Nextflow Language (DSL2)

The complete Nextflow scripting language: processes, channels, operators, workflows, and modules. Nextflow is a Groovy-based DSL; DSL2 is the default and only DSL (DSL1 is removed, so nextflow.enable.dsl=2 is unnecessary). Source: https://www.nextflow.io/docs/latest/

Current syntax conventions (a strict-syntax parser, NXF_SYNTAX_PARSER=v2, is opt-in in 25.x and becomes the default in 26.04 — write to it now, it also runs on the legacy parser):

channel.of(...) (lowercase namespace) is canonical; Channel.of(...) still works but is discouraged.
Explicit closure parameters ({ v -> v * 2 }) are preferred over the implicit it.
Name process outputs with emit:; scale resources with task.attempt.
output {} + publish: (full feature in 25.10) is the new declarative way to publish results; publishDir still works and remains dominant in nf-core — both are shown below.
Avoid removed/deprecated idioms: for/while loops (use each/collect), import/custom class (use functions or lib/), process shell: (use script:), include … addParams().

Script structure
Processes
Process directives
Channels
Operators
Workflows
Modules
Dynamic resources and error handling
Groovy essentials and gotchas

Script structure

A Nextflow script (.nf) mixes process/workflow definitions with Groovy. Every script enables DSL2 implicitly (it is the default since 22.03). A run begins at the unnamed workflow {} block (the entry workflow).

nextflow

#!/usr/bin/env nextflow

params.input = 'data/*.fastq'        // pipeline parameter with a default

process FASTQC { /* ... */ }          // a process definition

workflow {                            // entry point
    reads = channel.fromPath(params.input)
    FASTQC(reads)
}

Run with nextflow run main.nf --input 'data/*.fastq'. Parameters declared as params.x are overridable on the CLI (--x), in nextflow.config, or in a -params-file.

Processes

A process defines a task: a (usually Bash) script executed in its own isolated work directory. Nextflow stages declared inputs in and declared outputs out, so processes never read/write each other's files directly — they communicate only through channels.

nextflow

process ALIGN {
    tag    "$meta.id"                 // label shown in the log/trace
    label  'process_high'             // maps to resources in config
    container 'quay.io/biocontainers/bwa:0.7.17--hed695b0_7'
    publishDir "${params.outdir}/bam", mode: 'copy'

    input:
    tuple val(meta), path(reads)      // a sample: metadata map + file(s)
    path  index                       // a shared reference (value channel)

    output:
    tuple val(meta), path("*.bam"), emit: bam
    path  "versions.yml",           emit: versions

    when:
    meta.run_alignment != false       // skip task if false

    script:
    def prefix = task.ext.prefix ?: meta.id
    def args   = task.ext.args  ?: ''   // extra flags injected from config
    """
    bwa mem $args -t $task.cpus $index ${reads} | samtools sort -o ${prefix}.bam

    cat <<-END_VERSIONS > versions.yml
    "${task.process}":
        bwa: \$(bwa 2>&1 | sed -n 's/Version: //p')
    END_VERSIONS
    """

    stub:
    """
    touch ${meta.id}.bam
    touch versions.yml
    """
}

Inputs

Declared one per line under input:. Each input consumes one item from a channel.

Qualifier	Meaning
`val(x)`	Any value (string, number, map)
`path(f)`	A file/dir; staged into the work dir. Use `path` (not the old `file`)
`tuple val(meta), path(reads)`	A composite item — the nf-core standard: a meta map + files
`env(NAME)`	Value exposed as an environment variable
`stdin`	Feed the channel item to the script's stdin
`each x`	Repeat the process once per value in `x` (combinatorial)

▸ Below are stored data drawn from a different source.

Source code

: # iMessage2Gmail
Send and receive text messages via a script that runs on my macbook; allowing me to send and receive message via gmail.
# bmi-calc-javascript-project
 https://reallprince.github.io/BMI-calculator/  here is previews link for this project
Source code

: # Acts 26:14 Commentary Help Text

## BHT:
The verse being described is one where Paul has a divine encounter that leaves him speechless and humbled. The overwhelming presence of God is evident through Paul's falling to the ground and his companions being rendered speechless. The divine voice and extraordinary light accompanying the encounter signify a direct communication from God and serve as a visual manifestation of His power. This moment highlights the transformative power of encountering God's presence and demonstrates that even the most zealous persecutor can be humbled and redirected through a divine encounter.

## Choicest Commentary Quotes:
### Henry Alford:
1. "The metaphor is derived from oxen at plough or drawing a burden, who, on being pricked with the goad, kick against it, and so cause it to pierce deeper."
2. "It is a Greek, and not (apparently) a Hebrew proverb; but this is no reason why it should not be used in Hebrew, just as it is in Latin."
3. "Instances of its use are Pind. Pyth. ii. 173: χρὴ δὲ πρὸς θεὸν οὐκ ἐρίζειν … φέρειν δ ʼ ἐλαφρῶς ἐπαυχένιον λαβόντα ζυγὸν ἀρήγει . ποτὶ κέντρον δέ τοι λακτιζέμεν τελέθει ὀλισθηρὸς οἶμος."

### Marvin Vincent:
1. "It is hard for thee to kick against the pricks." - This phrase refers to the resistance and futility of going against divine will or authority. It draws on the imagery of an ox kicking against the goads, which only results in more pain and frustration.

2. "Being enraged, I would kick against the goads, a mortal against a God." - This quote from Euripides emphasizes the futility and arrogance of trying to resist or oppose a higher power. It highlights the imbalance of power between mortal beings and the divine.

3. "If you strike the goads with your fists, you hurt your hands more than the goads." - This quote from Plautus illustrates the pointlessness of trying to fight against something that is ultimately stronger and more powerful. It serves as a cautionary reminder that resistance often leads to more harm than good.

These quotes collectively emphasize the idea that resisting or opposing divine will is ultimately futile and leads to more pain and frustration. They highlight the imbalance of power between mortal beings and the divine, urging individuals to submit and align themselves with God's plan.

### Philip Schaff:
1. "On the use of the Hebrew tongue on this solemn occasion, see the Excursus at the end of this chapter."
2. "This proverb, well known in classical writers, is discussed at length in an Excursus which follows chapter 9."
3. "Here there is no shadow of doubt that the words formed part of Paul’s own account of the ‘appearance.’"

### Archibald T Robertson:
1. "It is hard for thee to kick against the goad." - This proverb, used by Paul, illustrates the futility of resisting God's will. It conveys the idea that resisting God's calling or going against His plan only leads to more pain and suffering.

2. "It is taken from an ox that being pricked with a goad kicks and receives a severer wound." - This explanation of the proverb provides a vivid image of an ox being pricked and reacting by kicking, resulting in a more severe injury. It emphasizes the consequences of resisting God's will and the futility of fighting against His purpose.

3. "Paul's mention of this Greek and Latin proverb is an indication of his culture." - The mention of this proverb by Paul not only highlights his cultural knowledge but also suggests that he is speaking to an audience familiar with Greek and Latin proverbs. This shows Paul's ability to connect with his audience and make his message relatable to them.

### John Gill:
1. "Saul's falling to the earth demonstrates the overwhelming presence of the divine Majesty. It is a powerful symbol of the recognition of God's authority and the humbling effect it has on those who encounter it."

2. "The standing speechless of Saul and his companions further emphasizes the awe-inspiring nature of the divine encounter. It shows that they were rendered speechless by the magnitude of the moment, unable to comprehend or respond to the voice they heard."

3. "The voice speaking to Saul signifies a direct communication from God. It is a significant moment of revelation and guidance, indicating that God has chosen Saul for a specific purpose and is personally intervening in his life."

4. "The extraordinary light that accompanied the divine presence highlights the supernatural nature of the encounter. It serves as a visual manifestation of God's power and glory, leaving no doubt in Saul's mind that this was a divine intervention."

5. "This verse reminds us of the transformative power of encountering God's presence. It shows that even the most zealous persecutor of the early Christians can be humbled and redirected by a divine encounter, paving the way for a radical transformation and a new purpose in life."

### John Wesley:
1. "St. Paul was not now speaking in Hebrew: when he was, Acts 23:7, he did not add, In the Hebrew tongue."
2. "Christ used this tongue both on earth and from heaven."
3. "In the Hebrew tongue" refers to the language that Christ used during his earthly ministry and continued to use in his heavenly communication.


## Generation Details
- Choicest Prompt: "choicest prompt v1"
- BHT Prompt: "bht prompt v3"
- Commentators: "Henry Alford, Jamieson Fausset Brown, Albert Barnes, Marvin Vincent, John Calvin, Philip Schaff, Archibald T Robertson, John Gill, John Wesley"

Inputs are positional and matched to channels in call order: ALIGN(reads_ch, index_ch).

Outputs

Declared under output:; each becomes a channel. Use emit: to name outputs so callers can reference ALIGN.out.bam instead of positional ALIGN.out[0].

Form	Meaning
`path "*.bam"`	Files matched by glob in the work dir after the script runs
`tuple val(meta), path("*.bam")`	Carry metadata forward with the file
`val x`	Emit a value computed in the process
`stdout`	Capture the script's stdout as the output
`eval('cmd')`	Capture the stdout of a command run in the task env (24.04+) — used for tool versions
`path "out", emit: name`	Named output channel (reference as `PROC.out.name`)
`..., topic: versions`	Also route this output to a named topic channel
`optional true`	Output may be absent without erroring

Script, shell, exec

script: (default) — a multi-line string run as Bash. Nextflow variables interpolate with $var/${expr}; escape shell vars you do NOT want Nextflow to touch as \$var.
shell: — like script but Nextflow vars use !{var}, leaving $ for the shell. Deprecated as of 25.04 — use script: with \$ to escape shell vars.
exec: — native Groovy, no external process (for in-line computation).
A process can run any interpreter via a shebang (e.g. #!/usr/bin/env python).

nextflow

process PY {
    input: val x
    output: stdout
    script:
    """
    #!/usr/bin/env python
    print(${x} ** 2)
    """
}

Conditional execution

when: — skip the task when the expression is false (prefer filtering channels upstream when possible).
A script: can branch with normal Groovy if/else returning different command strings.
stub: — an alternate minimal script run with -stub-run to test pipeline wiring without the real tool. nf-core requires stubs.

Process directives

Set inside a process (or globally via config). Most-used:

Directive	Purpose
`cpus`, `memory`, `time`, `disk`	Resource requests (e.g. `memory '8.GB'`, `time '2.h'`)
`container`	Container image for this process
`conda`	Conda packages/env for this process
`publishDir`	Copy/link outputs to a results dir (`mode: 'copy'
`tag`	Human-readable label per task in logs/trace
`label`	Group processes (target with `withLabel:` in config)
`errorStrategy`	`'terminate'` (default), `'ignore'`, `'retry'`, `'finish'`
`maxRetries`, `maxErrors`	Retry limits
`cache`	`true`/`'lenient'`/`'deep'`/`false` — caching behavior
`scratch`	Run in node-local scratch then stage out
`stageInMode`/`stageOutMode`	`'symlink'`/`'copy'`/`'link'` staging
`beforeScript`/`afterScript`	Commands wrapping the task script
`accelerator`	GPU request (e.g. `accelerator 1, type: 'nvidia-tesla-v100'`)
`array`	Submit as a job array (HPC/cloud), e.g. `array 100`
`ext`	Free-form map (`ext.args`, `ext.prefix`) injected from config
`pod`	Kubernetes pod options
`module`	Load an HPC environment module
`maxForks`	Cap parallel tasks for this process

Access the resolved values at runtime via task.* (task.cpus, task.memory, task.attempt, task.process, task.ext.args).

Channels

Channels are the asynchronous queues connecting processes. Two kinds:

Queue channel: an ordered, consumable stream of items. Produced by most factories/operators and by process outputs. Can be consumed once.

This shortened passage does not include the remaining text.